О да, Луиса, разумеется, права. Мама кивает со странно обескураженным видом.
А у Девицы Луисы опять шоколадная пенка прилипла к подбородку. Она сидит и вздыхает, неподвижно уставив глаза в пространство. Потом бросает на Маму вкрадчивый и озабоченный взгляд.
— Но скажите, дорогая фру Эльса, а как же… Вы только, пожалуйста, не обижайтесь, что я спрашиваю, просто к слову пришлось! А как же ваш-то супруг, Капитан?
Мама (встревоженно):
— А что такое?
— Да Капитан ведь совсем в церковь не ходит — кое-кто полагает, что он тоже безбожник, как Ламбертсен!
Мама:
— Амальд, иди-ка к себе наверх, пора тебе садиться за уроки, сынок!
И ты идешь к себе в комнатушку, сидишь, удрученный, и смотришь, как падают с карниза над окном дождевые капли.

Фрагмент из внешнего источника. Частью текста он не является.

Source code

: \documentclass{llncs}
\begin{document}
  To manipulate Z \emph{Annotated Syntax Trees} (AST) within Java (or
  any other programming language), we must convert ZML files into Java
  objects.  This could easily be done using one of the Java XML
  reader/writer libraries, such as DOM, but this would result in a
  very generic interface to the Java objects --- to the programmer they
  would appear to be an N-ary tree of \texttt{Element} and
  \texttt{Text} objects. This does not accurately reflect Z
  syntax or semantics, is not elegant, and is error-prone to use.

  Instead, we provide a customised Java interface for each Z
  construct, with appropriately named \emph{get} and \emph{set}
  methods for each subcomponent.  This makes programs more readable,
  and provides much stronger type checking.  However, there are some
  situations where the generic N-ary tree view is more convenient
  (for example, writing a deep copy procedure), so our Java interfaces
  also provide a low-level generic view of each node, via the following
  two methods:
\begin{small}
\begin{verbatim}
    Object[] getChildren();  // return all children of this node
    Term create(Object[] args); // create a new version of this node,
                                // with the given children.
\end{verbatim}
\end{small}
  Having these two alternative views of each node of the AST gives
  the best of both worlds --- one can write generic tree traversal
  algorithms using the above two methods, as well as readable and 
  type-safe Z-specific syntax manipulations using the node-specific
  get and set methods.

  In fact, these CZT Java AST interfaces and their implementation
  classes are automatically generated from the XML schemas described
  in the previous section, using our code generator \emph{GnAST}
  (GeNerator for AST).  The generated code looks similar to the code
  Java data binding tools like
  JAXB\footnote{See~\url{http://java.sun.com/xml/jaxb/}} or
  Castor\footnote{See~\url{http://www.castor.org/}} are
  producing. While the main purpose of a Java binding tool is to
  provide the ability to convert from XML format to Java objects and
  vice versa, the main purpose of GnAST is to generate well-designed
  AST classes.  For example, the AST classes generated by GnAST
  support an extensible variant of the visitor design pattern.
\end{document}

Они наливаются и растут, пока не вырастают настолько, что неизбежно должны упасть.
Капли — это судьбы. Высоко в облаках сидит Господь Бог, и по его воле капают капли и свершаются судьбы.
И ты все смотришь, как капают капли-судьбы, пока тебя не охватывает нестерпимая тоска. И тогда ты выходишь под дождь и бредешь по улице, где со всех крыш капает и капает.
Часовщик Ламбертсен сидит, как обычно, у окна своей мастерской с карманными часами в руках и с зажатой в глазу трубочкой окуляра. Край высокого крахмального воротничка врезается ему в подбородок. Как он только выдерживает этот воротничок! Но, стало быть, выдерживает, он носит только такие воротнички. Что ж, дело его.
Часовщик Ламбертсен рассматривает через увеличительное стекло тонкий часовой механизм — как Бог, когда он проникает взором в глубь человеческого сердца. Но часовщик Ламбертсен не верует в Бога. Он не желает. Он богоотступник, такова уж его несчастная судьба.
Отец (за ужином, язвительно сощурив глаза):
— Старина Ламбертсен, сама добропорядочность, — да чтобы в Преисподнюю? (Злой смешок в бороду.) Ну отмочили старые дурынды, потеха с ними!
На взгорье, в Ивовой Роще, деревья и кусты стоят голые и смотрятся в озерцо дождевой воды, образовавшееся под ними, там, где трава и листья щавеля летом колышутся на ветру.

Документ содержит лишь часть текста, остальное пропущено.